Exercise objective: Search the data for the word "State" and copy every line that contains it.

Input material:
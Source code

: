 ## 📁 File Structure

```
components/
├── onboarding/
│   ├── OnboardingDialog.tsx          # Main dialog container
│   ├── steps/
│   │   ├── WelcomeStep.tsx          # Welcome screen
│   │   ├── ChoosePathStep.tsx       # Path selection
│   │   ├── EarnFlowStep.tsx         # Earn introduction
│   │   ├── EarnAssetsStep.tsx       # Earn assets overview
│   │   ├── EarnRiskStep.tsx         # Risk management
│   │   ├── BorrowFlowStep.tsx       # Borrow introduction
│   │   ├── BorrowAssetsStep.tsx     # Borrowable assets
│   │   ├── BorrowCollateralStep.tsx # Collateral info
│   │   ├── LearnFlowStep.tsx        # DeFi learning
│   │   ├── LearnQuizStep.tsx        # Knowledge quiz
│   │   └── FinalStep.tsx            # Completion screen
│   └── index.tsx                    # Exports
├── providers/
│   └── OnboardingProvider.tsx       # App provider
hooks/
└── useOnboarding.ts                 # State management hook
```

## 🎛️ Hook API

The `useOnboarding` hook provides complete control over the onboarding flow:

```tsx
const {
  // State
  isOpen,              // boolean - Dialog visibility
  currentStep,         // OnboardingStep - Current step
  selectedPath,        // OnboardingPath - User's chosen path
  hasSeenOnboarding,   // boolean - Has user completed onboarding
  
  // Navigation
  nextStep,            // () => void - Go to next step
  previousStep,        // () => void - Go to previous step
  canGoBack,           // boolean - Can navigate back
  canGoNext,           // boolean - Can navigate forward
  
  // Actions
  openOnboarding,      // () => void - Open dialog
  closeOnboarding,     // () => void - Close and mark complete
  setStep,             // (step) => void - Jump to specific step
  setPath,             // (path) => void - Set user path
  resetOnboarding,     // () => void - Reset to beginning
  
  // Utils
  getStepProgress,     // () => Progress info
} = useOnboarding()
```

Problem solution:
└── useOnboarding.ts                 # State management hook
  // State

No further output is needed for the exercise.